Fast Fourier Transform (numr::fft):

  • FFT/IFFT (1D, 2D, ND) - Stockham algorithm
  • Real FFT (RFFT/IRFFT)

Matrix Multiplication (numr::matmul):

  • Tiled GEMM with register blocking
  • Bias fusion support

Special Functions (numr::special):

  • Error functions: erf, erfc, erfinv
  • Gamma functions: gamma, lgamma, digamma
  • Beta functions: beta, betainc
  • Incomplete gamma: gammainc, gammaincc
  • Bessel functions: J₀, J₁, Y₀, Y₁, I₀, I₁, K₀, K₁
  • Elliptic integrals: ellipk, ellipe
  • Hypergeometric functions: hyp2f1, hyp1f1
  • Airy functions: airy_ai, airy_bi
  • Legendre functions: legendre_p, legendre_p_assoc, sph_harm
  • Fresnel integrals: fresnel_s, fresnel_c

Polynomial Operations (numr::polynomial):

  • polyroots, polyval, polyfromroots, polymul

Iterative Solvers (numr::iterative):

  • Linear solvers: CG, MINRES, BiCGSTAB, GMRES, LGMRES, CGS, QMR, Jacobi, SOR, Adaptive GMRES
  • Eigensolvers: Lanczos (symmetric), Arnoldi/IRAM (non-symmetric)
  • Sparse SVD: via Lanczos bidiagonalization
  • Preconditioners: ILU(0), IC(0), Algebraic Multigrid (AMG) with V-cycles

Sparse Tensors (numr::sparse, feature-gated):

  • Formats: CSR, CSC, COO
  • Operations: SpGEMM (sparse matrix multiplication), SpMV (sparse matrix-vector), DSMM (dense-sparse matrix)
  • 2:4 structured sparsity with multi-backend support

Sparse Linear Algebra (numr::sparse_linalg):

  • Direct solvers: Sparse LU (Gilbert-Peierls), sparse QR
  • Incomplete factorizations: ILU(0), ILU(k), IC(0)
  • Preprocessing: COLAMD ordering, maximum transversal
  • Symbolic/numeric split: Reuse sparsity structure for repeated solves

Graph Capture (numr::runtime):

  • Graph trait: Capture a sequence of operations and replay them with zero re-launch overhead
  • CUDA Graphs: Full capture support—fixed-address buffer replay for inference loops and training steps
  • CPU / WebGPU: Transparent no-op path; callers write backend-agnostic code using R::supports_graph_capture()
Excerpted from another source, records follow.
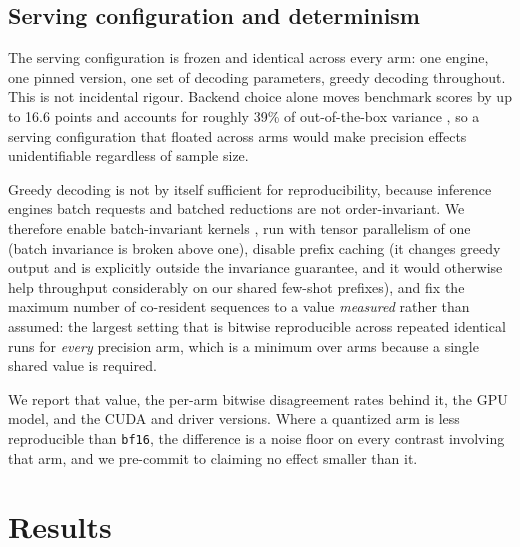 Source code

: \documentclass[conference]{IEEEtran}
\newcommand{\todo}[1]{\textcolor{red}{[\textbf{TODO:} #1]}}
\begin{document}
\subsection{Serving configuration and determinism}
\label{sec:determinism}
The serving configuration is frozen and identical across every arm: one engine,
one pinned version, one set of decoding parameters, greedy decoding throughout.
This is not incidental rigour. Backend choice alone moves benchmark scores by up
to 16.6 points \citep{pape2026silent} and accounts for roughly 39\% of
out-of-the-box variance \citep{masoudian2026sideeffect}, so a serving
configuration that floated across arms would make precision effects
unidentifiable regardless of sample size.

Greedy decoding is not by itself sufficient for reproducibility, because
inference engines batch requests and batched reductions are not
order-invariant. We therefore enable batch-invariant kernels \citep{he2025nondeterminism},
run with tensor
parallelism of one (batch invariance is broken above one), disable prefix
caching (it changes greedy output and is explicitly outside the invariance
guarantee, and it would otherwise help throughput considerably on our shared
few-shot prefixes), and fix the maximum number of co-resident sequences to a
value \emph{measured} rather than assumed: the largest setting that is bitwise
reproducible across repeated identical runs for \emph{every} precision arm, which
is a minimum over arms because a single shared value is required.

We report that value, the per-arm bitwise disagreement rates behind it, the GPU
model, and the CUDA and driver versions. Where a quantized arm is less
reproducible than \texttt{bf16}, the difference is a noise floor on every
contrast involving that arm, and we pre-commit to claiming no effect smaller
than it.

\section{Results}
\label{sec:results}
%
\end{document}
Distributed Computing (numr::communicator, feature nccl):

  • CommunicatorGroup: Single-node multi-GPU all-reduce, broadcast, and allgather via NCCL
  • HierarchicalCommunicator: Two-level collective—NCCL intra-node, nexar inter-node
  • NexarNetCommunicator: Pure-Rust distributed transport (QUIC via nexar) for multi-machine tensor parallelism
  • BackwardHook: Autograd hook interface—trigger cross-node gradient synchronization during backward()

Dtypes

numr supports a wide range of numeric types:

Type Size CPU CUDA WebGPU Feature
f64 8B -
f32 4B -
f16 2B f16
bf16 2B f16
fp8e4m3 1B fp8
fp8e5m2 1B fp8
i64 8B -
i32 4B -
i16 2B -
i8 1B -
u64 8B -
u32 4B -
u16 2B -
u8 1B -
bool 1B -

Every operation supports every compatible dtype. No hardcoded f32-only kernels.

Backends

All backends implement identical algorithms with native kernels—no cuBLAS, MKL, or vendor library dependencies.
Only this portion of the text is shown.